= Charles Ingleby =

Sir Charles Ingleby (fl. 1688, died 1719), was an English barrister and briefly a judge.

Ingleby was a descendant of Sir Thomas Ingleby, judge of the king's bench in the reign of Edward III of England. He was the third son of John Ingleby of Lawkland, Yorkshire. He was admitted a member of Gray's Inn in June 1663, and called to the bar in November 1671. He was a Roman Catholic, and in February 1680 was charged by the informers Robert Bolron and Moubray with complicity in the Gascoigne plot, and was committed to the King's Bench prison, but upon his trial at York in July he was acquitted. Upon the accession of James II he was promoted, and was made a baron of the Irish court of exchequer, 23 April 1686, but, refusing to proceed to Ireland, was made a serjeant-at-law in May of the following year, and on 6 July 1688 was knighted and made a Baron of the Exchequer.

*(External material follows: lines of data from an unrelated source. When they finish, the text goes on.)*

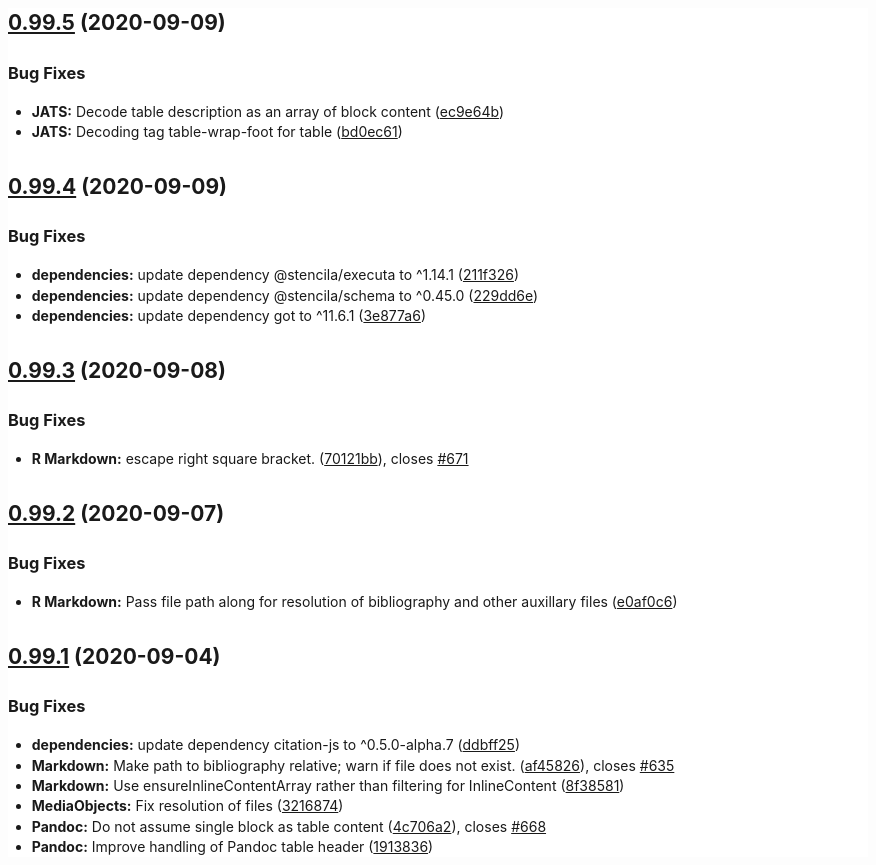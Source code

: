## [0.99.5](https://github.com/stencila/encoda/compare/v0.99.4...v0.99.5) (2020-09-09)


### Bug Fixes

* **JATS:** Decode table description as an array of block content ([ec9e64b](https://github.com/stencila/encoda/commit/ec9e64b4ddf64f3c4c05dd08e3fd6f3e9e4e14ef))
* **JATS:** Decoding tag table-wrap-foot for table ([bd0ec61](https://github.com/stencila/encoda/commit/bd0ec6196b957a7d3cf6b079083d71cfcc82e371))

## [0.99.4](https://github.com/stencila/encoda/compare/v0.99.3...v0.99.4) (2020-09-09)


### Bug Fixes

* **dependencies:** update dependency @stencila/executa to ^1.14.1 ([211f326](https://github.com/stencila/encoda/commit/211f3268bd86548e4dd3c37fc5b3c22168c03e52))
* **dependencies:** update dependency @stencila/schema to ^0.45.0 ([229dd6e](https://github.com/stencila/encoda/commit/229dd6e80b57266a39a0d10aed2431d3c8e1167e))
* **dependencies:** update dependency got to ^11.6.1 ([3e877a6](https://github.com/stencila/encoda/commit/3e877a640a299eb9462fcd3f0f864baa3d6c42df))

## [0.99.3](https://github.com/stencila/encoda/compare/v0.99.2...v0.99.3) (2020-09-08)


### Bug Fixes

* **R Markdown:** escape right square bracket. ([70121bb](https://github.com/stencila/encoda/commit/70121bb176d6228c42cacad941297340311fa53c)), closes [#671](https://github.com/stencila/encoda/issues/671)

## [0.99.2](https://github.com/stencila/encoda/compare/v0.99.1...v0.99.2) (2020-09-07)


### Bug Fixes

* **R Markdown:** Pass file path along for resolution of bibliography and other auxillary files ([e0af0c6](https://github.com/stencila/encoda/commit/e0af0c66912cba911d4035c972045a7ea886d8b2))

## [0.99.1](https://github.com/stencila/encoda/compare/v0.99.0...v0.99.1) (2020-09-04)


### Bug Fixes

* **dependencies:** update dependency citation-js to ^0.5.0-alpha.7 ([ddbff25](https://github.com/stencila/encoda/commit/ddbff250e5bc51fd6de3f93af150c49689dd2909))
* **Markdown:** Make path to bibliography relative; warn if file does not exist. ([af45826](https://github.com/stencila/encoda/commit/af45826082880d4876dc4ff26873cbeb31863b19)), closes [#635](https://github.com/stencila/encoda/issues/635)
* **Markdown:** Use ensureInlineContentArray rather than filtering for InlineContent ([8f38581](https://github.com/stencila/encoda/commit/8f38581ad39a8a8aeb6531dcb0f6fc9b09d13245))
* **MediaObjects:** Fix resolution of files ([3216874](https://github.com/stencila/encoda/commit/321687415e41f17a1ec6b8e3d6ef0b1bb654d5e7))
* **Pandoc:** Do not assume single block as table content ([4c706a2](https://github.com/stencila/encoda/commit/4c706a22337c77c5127fa98f39aac5c89cdb7bed)), closes [#668](https://github.com/stencila/encoda/issues/668)
* **Pandoc:** Improve handling of Pandoc table header ([1913836](https://github.com/stencila/encoda/commit/1913836f55c543e07c591965cf3d3e78181c6048))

In November, upon the landing of William of Orange, his patent was superseded, and he returned to the bar. His is almost the only case in which a judge has resumed practice. In April 1693 he was fined 40s. at the York assizes for refusing to take the oaths of allegiance to William and Mary. The date of his death is unknown. Thomas Dunham Whitaker, in his 'History of Richmondshire,’ ii. 350, apparently referring to him, but under the wrong name of John, says that he died shortly after the Glorious Revolution at Austwick Hall, and was buried at Clapham, Yorkshire; but the register of Roman Catholic landholders in the West Riding of Yorkshire, 1717–34, is headed by the name of Sir Charles Ingleby, knight, serjeant-at-law.